The La Costan 2017-08-07T15:58:38+00:00
business litigation attorney san diego

WILHELM PRACTICES LAW, NOT SPORTS THESE DAYS

by JILL DUNCAN

Steve Wilhelm has a lot of sports memories for someone who retired at age 21. The former Olympian has taken his career from the fields to a desk and like his track record, the law firm he heads is something to admire. The 33-year-old La Costa resident has expanded the practice beyond Rancho Santa Fe and now includes an office on San Diego.

Wilhelm, who was honored five times as an all-American track star, gave up a sports career that had branched into football at the age of 21. He says that even though sports became a vocational option, it wasn’t always a sure bet financially.

“It was a lot of fun and it washard to let all go, but it doesn’t always put food on the table,” said the attorney.

Best known in the sports world as part of the Kansas Trio, Wilhelm, along with two other University of Kansas shot putters, swept national collegiate titles from 1967 to 1971. During that time Wilhelm traveled with the national track team and later accepted an alternate position on the 1972 Olympic t team.

A native Californian, Wilhelm attended Fremont High School near San Francisco where he still holds school records. He finished his sophomore year the top shot putter in the nation, and when he graduated he left with the second highest national shot put ranking point total.

Although never encouraged to excel in high school sports Wilhelm was a competitive swimmer, wrestler and track team member.

“My parents were what you would call eggheads.

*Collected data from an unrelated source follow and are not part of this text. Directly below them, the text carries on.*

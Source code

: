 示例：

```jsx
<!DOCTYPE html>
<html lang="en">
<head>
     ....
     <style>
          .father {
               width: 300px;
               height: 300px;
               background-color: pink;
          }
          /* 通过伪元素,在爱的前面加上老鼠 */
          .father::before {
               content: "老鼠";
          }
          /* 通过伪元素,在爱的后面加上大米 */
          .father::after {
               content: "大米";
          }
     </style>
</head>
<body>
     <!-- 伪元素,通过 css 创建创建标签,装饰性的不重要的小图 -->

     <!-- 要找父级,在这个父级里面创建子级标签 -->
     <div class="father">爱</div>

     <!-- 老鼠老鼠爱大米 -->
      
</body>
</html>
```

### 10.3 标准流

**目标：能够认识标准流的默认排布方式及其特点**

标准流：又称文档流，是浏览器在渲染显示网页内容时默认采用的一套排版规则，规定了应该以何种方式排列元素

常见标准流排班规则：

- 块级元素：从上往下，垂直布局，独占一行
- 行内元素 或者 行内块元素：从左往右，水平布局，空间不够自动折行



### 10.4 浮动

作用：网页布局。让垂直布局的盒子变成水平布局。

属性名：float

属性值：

They emphasized academics and cultural studies such as music, art and literature,” he said. “I was never even allowed to go out for the football team.”

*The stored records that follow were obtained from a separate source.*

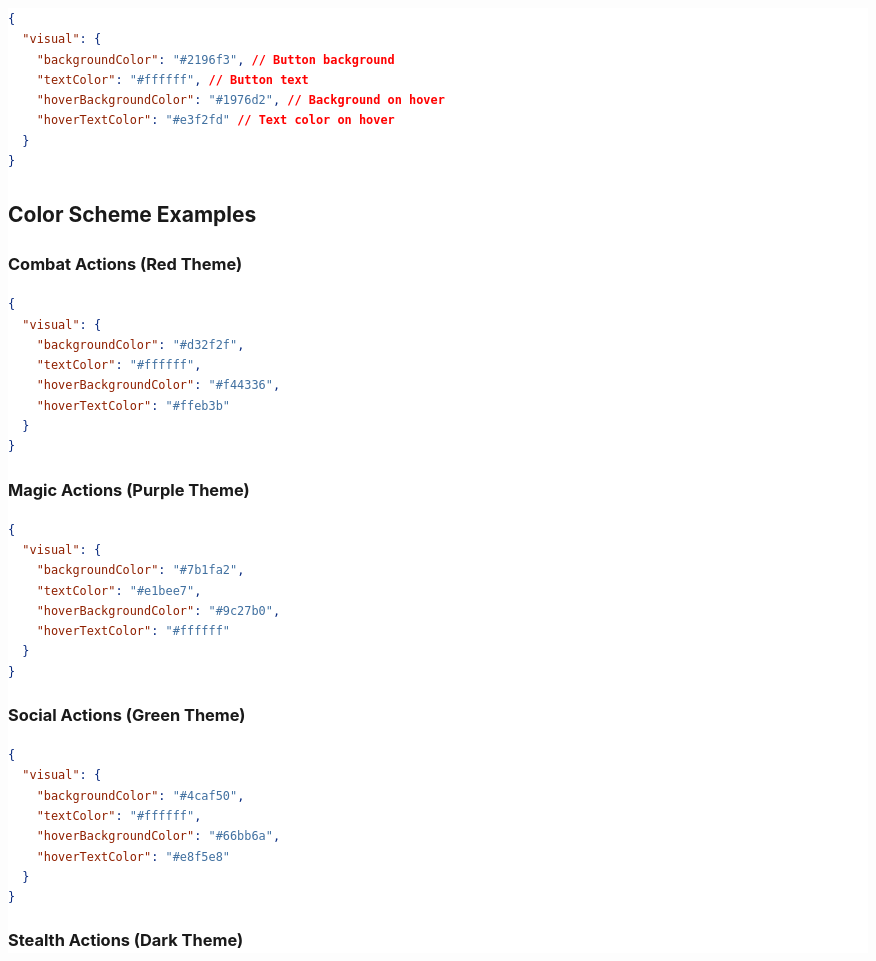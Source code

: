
```json
{
  "visual": {
    "backgroundColor": "#2196f3", // Button background
    "textColor": "#ffffff", // Button text
    "hoverBackgroundColor": "#1976d2", // Background on hover
    "hoverTextColor": "#e3f2fd" // Text color on hover
  }
}
```

## Color Scheme Examples

### Combat Actions (Red Theme)

```json
{
  "visual": {
    "backgroundColor": "#d32f2f",
    "textColor": "#ffffff",
    "hoverBackgroundColor": "#f44336",
    "hoverTextColor": "#ffeb3b"
  }
}
```

### Magic Actions (Purple Theme)

```json
{
  "visual": {
    "backgroundColor": "#7b1fa2",
    "textColor": "#e1bee7",
    "hoverBackgroundColor": "#9c27b0",
    "hoverTextColor": "#ffffff"
  }
}
```

### Social Actions (Green Theme)

```json
{
  "visual": {
    "backgroundColor": "#4caf50",
    "textColor": "#ffffff",
    "hoverBackgroundColor": "#66bb6a",
    "hoverTextColor": "#e8f5e8"
  }
}
```

### Stealth Actions (Dark Theme)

Despite their “anti-sport” views, Wilhelm and his two brothers excelled in sports. His oldest brother Bob was an All-American water polo player at Stanford University. Bruce, who appears in Lite Beer commercials, is an ABC sports commentator. The older brother by four years is a Pan-American weightlifting champ and 1976 Olympics silver medalist in super-heavy weightlifting.

“He’s made the most fame and fortune from his athletic abilities,” Steve said.

“Bruce and I were both shot putters in high school and we had a friendly, sibling rivalry. All through high school I was behind him, but when I was in college I beat him,” said Wilhelm, who holds the family record of 67 feet with a 16-pound shot.

And speaking of college, Wilhelm broke a family tradition of attending Stanford where his grandfather, father, and brothers went. Instead, Wilhelm “headed for the prairle” to attend the University of Kansas on a scholarship given for the athletic and academic achievements.

Why would a track star leave the sunny west, where national track records are often held, to attend school in the snowy Midwest?

“For one thing, Kansas is rated well academically, and the track and field team has very talented athletes,” explained Wilhelm. “If you do well out here, you get a small ‘by-line’ but out there you get lots of recognition and publicity.”

And that is just what he got. The awesome “Kansas Trio” received coverage from Sports Illustrated and Newsweek magazines. The shot put team holds an outstanding National Collegiate Athletic Association record which boasts of three indoor and two outdoor championships

In the midst of his college days, Wilhelm joined the national track team and toured the world to compete in places such as Paris, Moscow and Leningrad.

“It was a great thrill to travel and compete representing our country. It was a neat feeling of accomplishment standing at the top of the victory platform receiving awards for the U.S.,” said Wilhelm “You get fired-up and very patriotic, especially in countries where there is a lot of anti-American sentiment.”

Shot putting wasn’t his only college sport. During his junior year, Wilhelm was a football nose guard. His coach tried to convince him to “red shirt” as a senior to conserve one year of eligibility. Even though the decision might have developed Wilhelm into a professional, he had other ideas.

“I thought about going pro, but I had my goals set on law school and the ’72 Olympics – and I didn’t want to sacrifice either, “ the five-time All-American said.

While most 1972 Olympic hopefuls were devoting full-time schedules toward preparing themselves for the trials, Wilhelm’s attention were divided among his first-year law studies, a part-time job, volunteer coaching and his new bride Margie

“It was an insane year. I might have made the team if I had gotten a part-time job and concentrated on training,” said Wilhelm, who along with his brother Bruce, were shot putting Olympian alternates.

Although most weightlifting athletes develop fully in their late twenties, Wilhelm gave up his sports career at 21. Looking back, he said athletics is a good training for careers which follow sports.

“The key is to make the transition from athletics to other areas of life. The discipline and hard work involved in high level competition gives you that attitude that there is nothing or no one you can’t take on,” he said.

Keeping busy with his law practice and family, he still finds time to enjoy sports. He runs, lifts weights and keeps a shot in his La Costa garage. He offers coaching expertise at Rancho Santa Fe, Torrey Pines and Sweetwater high schools.

Father of two children, Joshua, 5, and Kristina, 2,. Wilhelm said it will be interesting to see if his kids are interested in sports. “I’ll never push my kids into athletics,” he said. “The desire to become a champion has to come from inside, not outsite.”